Adding to that, we were the generation to prove that women could “do it all.” We could be professionals, have families, meaningful relationships and grow in all of the above areas of our lives. I remember going to a professional women’s conference and the keynote speaker opened up by talking about how many women come to her complaining they have too much on their plate. Her response? “Get a bigger plate.” Thus began my journey of identifying less with being a “hard worker” and more with what my work means to me and how I choose to integrate into a life full of other things equally if not more important to me.
I pivoted professionally to incorporate sustainable practices and habits for myself and my clients. I resisted the grind and encouraged others to push back as well. I asked, how could we do this “work thing” differently? I traded the grind for flexibility. It wasn’t easy. I love what I do and get immense satisfaction out of it. It took me a few years to make the choices only I could make to build a life in which I could work and not burnout. I stopped working with high acute clients and grew my own private practice. I moved into working with adults only which allowed me to be more flexible with my own hours.
Now, thanks to our younger generations, there is less of a fight to obtain and maintain a less frenzied worklife. Especially in the past few years we are seeing greater shifts in even the large companies and industries on flexibility, mental health awareness and accessibility; all of which are helping to make the workplace less toxic. In my field the average number of clients seen per week for a therapist has decreased significantly. As a full-time therapist I used to see 30-35 clients per week. Now, full-time therapists see 20-25.
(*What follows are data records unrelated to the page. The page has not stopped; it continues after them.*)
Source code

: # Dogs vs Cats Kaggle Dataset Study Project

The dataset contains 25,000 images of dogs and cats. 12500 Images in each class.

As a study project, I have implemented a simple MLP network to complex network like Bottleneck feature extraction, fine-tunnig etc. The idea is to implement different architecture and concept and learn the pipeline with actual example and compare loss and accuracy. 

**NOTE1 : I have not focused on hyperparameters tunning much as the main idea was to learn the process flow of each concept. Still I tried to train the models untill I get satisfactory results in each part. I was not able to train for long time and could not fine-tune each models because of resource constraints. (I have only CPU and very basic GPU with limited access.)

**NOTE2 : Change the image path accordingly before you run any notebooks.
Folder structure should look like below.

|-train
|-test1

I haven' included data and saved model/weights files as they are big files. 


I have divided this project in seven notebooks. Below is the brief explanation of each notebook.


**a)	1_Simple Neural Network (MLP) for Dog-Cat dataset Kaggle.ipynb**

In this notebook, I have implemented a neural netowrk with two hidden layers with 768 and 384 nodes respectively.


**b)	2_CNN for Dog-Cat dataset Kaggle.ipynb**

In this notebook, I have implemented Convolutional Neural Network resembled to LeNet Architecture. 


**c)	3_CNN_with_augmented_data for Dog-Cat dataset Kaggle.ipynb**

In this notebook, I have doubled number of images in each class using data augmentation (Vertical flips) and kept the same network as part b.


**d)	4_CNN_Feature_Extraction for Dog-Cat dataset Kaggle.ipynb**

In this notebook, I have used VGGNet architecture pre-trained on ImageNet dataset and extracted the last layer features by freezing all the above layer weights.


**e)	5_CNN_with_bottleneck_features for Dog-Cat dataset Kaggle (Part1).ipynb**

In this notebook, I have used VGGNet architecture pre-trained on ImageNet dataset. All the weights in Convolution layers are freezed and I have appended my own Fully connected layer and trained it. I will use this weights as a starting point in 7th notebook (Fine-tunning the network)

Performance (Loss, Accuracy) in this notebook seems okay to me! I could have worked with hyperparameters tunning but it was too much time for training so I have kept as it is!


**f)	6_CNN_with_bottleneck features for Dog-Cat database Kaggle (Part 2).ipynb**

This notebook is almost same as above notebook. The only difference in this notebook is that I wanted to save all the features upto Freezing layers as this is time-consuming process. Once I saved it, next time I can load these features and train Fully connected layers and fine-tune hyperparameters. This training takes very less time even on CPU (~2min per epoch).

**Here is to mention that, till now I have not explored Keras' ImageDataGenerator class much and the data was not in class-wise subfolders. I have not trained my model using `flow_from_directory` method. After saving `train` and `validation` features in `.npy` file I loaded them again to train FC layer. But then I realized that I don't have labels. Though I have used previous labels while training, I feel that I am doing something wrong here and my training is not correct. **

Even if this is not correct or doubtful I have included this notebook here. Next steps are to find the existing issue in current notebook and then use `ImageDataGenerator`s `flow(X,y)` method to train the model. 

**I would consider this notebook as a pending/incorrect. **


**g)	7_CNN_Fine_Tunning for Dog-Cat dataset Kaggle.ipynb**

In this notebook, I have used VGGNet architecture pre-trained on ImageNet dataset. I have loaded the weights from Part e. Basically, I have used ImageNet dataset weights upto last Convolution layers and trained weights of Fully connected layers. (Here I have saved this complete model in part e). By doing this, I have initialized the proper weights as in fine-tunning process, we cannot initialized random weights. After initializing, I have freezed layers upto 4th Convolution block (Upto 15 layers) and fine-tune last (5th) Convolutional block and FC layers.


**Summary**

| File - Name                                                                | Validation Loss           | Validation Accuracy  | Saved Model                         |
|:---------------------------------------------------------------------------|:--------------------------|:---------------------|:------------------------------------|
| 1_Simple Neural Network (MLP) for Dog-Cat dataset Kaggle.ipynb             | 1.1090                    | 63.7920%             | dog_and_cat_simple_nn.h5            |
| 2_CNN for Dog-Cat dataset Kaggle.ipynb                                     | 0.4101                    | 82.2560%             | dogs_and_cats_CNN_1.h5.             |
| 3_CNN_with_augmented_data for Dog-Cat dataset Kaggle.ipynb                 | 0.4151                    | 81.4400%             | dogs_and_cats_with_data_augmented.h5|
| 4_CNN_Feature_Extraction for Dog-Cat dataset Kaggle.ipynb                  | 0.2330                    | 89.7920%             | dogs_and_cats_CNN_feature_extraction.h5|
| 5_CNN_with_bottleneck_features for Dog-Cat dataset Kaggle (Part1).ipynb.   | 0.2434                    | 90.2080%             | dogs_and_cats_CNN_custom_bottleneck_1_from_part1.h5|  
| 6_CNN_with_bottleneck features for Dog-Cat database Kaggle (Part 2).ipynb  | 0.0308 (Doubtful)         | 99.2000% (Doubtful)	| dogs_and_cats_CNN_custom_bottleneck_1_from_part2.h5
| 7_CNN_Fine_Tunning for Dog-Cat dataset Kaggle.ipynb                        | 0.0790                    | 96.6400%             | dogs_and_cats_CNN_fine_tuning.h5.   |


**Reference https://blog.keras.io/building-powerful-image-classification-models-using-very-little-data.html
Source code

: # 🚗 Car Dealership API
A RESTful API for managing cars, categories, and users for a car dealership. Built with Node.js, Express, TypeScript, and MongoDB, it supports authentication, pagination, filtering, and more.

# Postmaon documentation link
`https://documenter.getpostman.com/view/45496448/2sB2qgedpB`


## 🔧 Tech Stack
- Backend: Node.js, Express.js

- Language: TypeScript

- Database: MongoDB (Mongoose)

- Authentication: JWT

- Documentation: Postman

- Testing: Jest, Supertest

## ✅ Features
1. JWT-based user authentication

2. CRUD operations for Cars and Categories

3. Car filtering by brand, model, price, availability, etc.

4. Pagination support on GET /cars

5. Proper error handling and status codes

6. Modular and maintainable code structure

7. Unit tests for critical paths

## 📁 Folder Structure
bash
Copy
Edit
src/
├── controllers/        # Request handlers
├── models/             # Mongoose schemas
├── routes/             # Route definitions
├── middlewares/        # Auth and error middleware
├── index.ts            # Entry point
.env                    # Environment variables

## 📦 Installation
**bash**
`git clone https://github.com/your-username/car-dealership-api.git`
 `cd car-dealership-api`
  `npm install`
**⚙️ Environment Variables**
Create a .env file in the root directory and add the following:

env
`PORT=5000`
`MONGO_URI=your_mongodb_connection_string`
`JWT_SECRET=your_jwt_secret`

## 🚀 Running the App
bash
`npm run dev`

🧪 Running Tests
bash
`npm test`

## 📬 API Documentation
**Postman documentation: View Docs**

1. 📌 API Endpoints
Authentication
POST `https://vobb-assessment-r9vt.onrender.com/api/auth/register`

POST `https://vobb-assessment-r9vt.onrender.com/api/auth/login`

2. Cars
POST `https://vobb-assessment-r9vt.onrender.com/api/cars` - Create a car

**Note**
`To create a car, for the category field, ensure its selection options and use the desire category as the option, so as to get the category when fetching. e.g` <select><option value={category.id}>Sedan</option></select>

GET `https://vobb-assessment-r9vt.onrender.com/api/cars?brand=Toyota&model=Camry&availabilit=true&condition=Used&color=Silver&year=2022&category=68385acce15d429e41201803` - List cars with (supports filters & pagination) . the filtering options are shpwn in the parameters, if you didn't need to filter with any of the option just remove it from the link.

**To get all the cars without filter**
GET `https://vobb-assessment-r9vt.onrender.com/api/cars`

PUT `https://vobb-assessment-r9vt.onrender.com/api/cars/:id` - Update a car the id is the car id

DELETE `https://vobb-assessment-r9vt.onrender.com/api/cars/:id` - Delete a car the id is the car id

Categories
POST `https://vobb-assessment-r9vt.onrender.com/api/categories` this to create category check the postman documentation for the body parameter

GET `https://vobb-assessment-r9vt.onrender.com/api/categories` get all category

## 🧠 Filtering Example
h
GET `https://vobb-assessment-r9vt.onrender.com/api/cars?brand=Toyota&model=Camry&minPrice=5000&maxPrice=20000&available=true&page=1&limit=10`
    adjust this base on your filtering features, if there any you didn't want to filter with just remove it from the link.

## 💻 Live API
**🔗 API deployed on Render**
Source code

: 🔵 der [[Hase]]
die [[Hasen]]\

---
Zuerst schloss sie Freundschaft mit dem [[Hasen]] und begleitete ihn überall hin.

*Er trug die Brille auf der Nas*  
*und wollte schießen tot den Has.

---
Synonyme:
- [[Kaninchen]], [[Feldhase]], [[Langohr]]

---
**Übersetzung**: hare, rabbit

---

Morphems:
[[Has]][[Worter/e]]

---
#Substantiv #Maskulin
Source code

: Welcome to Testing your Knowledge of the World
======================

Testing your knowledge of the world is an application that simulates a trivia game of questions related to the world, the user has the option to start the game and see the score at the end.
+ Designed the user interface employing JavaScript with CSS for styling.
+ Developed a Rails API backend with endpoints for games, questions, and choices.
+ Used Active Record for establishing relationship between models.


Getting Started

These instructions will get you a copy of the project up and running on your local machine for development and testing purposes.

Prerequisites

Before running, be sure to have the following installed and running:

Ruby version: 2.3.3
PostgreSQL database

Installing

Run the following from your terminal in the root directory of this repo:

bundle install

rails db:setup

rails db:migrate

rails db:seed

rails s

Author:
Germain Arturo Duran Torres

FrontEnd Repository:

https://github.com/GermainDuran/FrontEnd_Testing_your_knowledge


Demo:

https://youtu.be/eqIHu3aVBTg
And yet, sometimes I feel like we have swung too far, pathologizing those who enjoy their work or (gasp) work more than 40 hours a week. I often find myself feeling judged and shamed for how much I work. I always find it odd. This experience typically looks like someone giving me a knowing look and asking “And, how are you? Working and doing too much like always?” First, they never actually know that. They don’t know about the mornings I stay in my pajamas until 10 reading or the afternoons I’m in my garden by 3 PM. They seem to forget that I travel frequently and mostly that I haven’t complained about working too much in years. We’ve gone from pressuring women to “have it all” to judging each other for working some arbitrarily defined “too much.”
Don’t get me wrong, for those who were working 80 plus hours a week and slowly losing their health and meaning in the world have hopefully benefited greatly from our new relationship to work. And, there are times when I do still fall into working as a coping mechanism or to bypass something else (more on those in posts to come).
I’m just tired of the intensity and judgment on either side of the polarities around work. I don’t want a bigger plate or weird looks from people if I say I worked over the weekend. On one end of the continuum is the belief women need to work all the time in order to have it all and on the other is this pressure to cap your hours and don’t let them know you are working.
What women and men really deserve is the ability to define what work is for them. Only you can decide this and if you are fortunate to be able to influence it based on the different seasons of your life embrace that. But, don’t work or not work because that’s what “they” say is how we should work.